文化財修理

下荒井観音堂の今年度工事

 会津若松市有形文化財に指定されている下荒井観音堂の今年度修理工事が始まりました。昨年度、工事内容と予算の関係で、工事を2ヶ年度に分けたのです。昨年度は屋根葺替を行い、今年度は柱の不陸と傾斜を修正します。8月から工事ができるように調整していただきました。

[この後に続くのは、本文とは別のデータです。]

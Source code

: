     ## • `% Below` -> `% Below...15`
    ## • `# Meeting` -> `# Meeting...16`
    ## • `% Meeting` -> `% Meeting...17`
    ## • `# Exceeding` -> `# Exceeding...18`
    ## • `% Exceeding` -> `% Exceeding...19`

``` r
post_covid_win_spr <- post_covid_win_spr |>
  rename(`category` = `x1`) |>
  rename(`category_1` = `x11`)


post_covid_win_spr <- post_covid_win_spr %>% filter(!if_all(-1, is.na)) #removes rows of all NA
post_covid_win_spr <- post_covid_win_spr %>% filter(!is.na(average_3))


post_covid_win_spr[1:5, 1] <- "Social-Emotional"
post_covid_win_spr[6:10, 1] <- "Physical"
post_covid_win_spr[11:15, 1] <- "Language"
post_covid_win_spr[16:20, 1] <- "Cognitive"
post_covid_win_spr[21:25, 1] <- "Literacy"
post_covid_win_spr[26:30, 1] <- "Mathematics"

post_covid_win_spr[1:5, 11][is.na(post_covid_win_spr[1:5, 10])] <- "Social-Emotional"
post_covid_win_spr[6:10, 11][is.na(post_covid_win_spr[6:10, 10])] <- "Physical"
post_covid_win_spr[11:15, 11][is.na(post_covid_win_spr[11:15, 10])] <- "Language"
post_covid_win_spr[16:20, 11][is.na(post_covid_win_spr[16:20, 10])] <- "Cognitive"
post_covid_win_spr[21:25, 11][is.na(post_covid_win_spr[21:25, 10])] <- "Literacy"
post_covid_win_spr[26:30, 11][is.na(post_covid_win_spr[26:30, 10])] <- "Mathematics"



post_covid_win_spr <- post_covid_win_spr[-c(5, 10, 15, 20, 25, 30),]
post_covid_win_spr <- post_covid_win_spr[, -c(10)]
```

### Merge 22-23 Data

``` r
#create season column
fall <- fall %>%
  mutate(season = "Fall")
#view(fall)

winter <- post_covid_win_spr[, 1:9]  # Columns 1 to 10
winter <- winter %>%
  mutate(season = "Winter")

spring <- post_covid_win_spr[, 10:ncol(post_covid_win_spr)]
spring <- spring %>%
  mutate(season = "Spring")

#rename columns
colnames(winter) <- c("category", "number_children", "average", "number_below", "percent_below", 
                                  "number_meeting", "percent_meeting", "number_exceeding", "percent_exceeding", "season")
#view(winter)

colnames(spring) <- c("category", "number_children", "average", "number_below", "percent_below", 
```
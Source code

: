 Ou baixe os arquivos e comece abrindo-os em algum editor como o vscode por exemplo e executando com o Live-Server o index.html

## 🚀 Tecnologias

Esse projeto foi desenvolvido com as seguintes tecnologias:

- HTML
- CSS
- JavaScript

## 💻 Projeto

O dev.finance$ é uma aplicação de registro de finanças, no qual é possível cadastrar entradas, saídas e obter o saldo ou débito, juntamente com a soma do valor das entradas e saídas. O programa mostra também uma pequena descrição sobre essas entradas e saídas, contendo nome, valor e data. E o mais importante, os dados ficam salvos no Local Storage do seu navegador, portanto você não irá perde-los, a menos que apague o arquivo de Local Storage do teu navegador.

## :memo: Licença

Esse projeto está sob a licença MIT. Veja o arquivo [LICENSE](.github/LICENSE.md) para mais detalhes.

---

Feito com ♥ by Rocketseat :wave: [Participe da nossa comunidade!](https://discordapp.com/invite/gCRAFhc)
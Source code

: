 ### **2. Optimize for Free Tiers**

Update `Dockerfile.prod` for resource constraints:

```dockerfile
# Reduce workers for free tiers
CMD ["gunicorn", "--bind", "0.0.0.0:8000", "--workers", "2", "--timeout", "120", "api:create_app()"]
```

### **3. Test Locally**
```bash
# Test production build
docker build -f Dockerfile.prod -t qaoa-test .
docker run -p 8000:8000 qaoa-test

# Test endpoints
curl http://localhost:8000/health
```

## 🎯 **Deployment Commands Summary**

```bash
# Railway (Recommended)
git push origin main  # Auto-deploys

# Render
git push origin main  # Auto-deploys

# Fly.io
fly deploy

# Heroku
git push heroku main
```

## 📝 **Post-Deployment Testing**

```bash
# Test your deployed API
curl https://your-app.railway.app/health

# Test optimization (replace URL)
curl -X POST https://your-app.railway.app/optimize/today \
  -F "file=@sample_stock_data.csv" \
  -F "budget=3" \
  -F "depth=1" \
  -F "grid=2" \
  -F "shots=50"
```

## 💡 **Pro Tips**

 工事着手前に柱のレベルを計測したところ、最も高い柱と最も低い柱とでは25㎜の差がありました。お堂は東を向いていますが、正面から背面に行くに従い柱が低くなっており、西南隅の柱が最も低くなっていました。また、柱の傾斜を計測したところ、どの柱も西南方向に傾いていました。柱の傾斜は柱の不陸によるところが大きいので、まずは柱の不陸を修正します。部分的に柱をジャッキアップしたり、押し引きしたりするため、縁廻りを解体して、長押や縁板掛けなどの水平部材を取り外し、軸部を一旦緩めます。また、北側の縁は、道路を挟んで向かいのイチョウの巨木が根を伸ばしており、縁束を持ち上げたしまったため、縁板の勾配が逆になっている部分があります。縁束のレベルも修正しなければなりません。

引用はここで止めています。